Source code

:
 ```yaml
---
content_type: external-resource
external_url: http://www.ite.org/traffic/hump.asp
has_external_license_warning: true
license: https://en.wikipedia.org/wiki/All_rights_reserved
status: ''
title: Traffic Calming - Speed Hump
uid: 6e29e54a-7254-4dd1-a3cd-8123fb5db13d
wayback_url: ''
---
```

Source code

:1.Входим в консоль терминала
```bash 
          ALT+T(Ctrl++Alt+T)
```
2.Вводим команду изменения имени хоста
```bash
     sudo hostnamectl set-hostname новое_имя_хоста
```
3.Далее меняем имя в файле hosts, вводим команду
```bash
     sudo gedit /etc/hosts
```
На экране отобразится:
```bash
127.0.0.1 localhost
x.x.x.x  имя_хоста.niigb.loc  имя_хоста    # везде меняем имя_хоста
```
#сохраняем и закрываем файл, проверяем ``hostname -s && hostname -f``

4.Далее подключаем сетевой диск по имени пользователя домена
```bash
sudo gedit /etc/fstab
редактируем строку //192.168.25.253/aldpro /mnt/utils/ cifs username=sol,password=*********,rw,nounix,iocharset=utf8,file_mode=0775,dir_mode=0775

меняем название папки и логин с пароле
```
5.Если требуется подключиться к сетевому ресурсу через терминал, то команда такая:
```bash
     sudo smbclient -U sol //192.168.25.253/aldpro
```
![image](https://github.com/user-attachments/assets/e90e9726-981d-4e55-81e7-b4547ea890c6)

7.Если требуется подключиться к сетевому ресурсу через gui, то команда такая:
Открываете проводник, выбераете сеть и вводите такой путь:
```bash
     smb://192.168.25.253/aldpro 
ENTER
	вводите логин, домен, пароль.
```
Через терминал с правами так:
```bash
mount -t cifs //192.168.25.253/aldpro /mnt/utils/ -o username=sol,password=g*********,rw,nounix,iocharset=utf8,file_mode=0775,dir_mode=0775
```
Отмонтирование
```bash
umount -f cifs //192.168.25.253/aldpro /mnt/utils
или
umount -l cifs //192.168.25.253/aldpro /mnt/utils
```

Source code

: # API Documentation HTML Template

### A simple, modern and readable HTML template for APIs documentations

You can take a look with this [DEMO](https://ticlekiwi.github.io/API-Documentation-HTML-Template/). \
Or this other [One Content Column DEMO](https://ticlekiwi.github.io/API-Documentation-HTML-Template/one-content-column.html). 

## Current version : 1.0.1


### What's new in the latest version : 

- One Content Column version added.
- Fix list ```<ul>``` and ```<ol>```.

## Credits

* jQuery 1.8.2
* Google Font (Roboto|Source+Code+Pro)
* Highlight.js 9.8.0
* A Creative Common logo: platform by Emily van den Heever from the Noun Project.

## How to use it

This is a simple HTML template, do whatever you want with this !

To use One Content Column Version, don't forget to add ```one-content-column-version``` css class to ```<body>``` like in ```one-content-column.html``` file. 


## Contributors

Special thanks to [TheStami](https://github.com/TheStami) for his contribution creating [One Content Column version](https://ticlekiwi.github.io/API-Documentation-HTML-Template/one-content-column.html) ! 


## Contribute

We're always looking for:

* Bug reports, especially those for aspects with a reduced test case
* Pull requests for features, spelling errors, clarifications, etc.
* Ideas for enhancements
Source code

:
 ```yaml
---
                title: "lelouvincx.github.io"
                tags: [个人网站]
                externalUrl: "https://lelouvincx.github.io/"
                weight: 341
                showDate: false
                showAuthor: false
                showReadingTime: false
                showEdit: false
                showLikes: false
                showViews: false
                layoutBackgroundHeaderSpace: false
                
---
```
++++++++++
Isolate each line of the listing above that includes "simple". Copy it.

### WRITTEN SOLUTION
### A simple, modern and readable HTML template for APIs documentations
This is a simple HTML template, do whatever you want with this !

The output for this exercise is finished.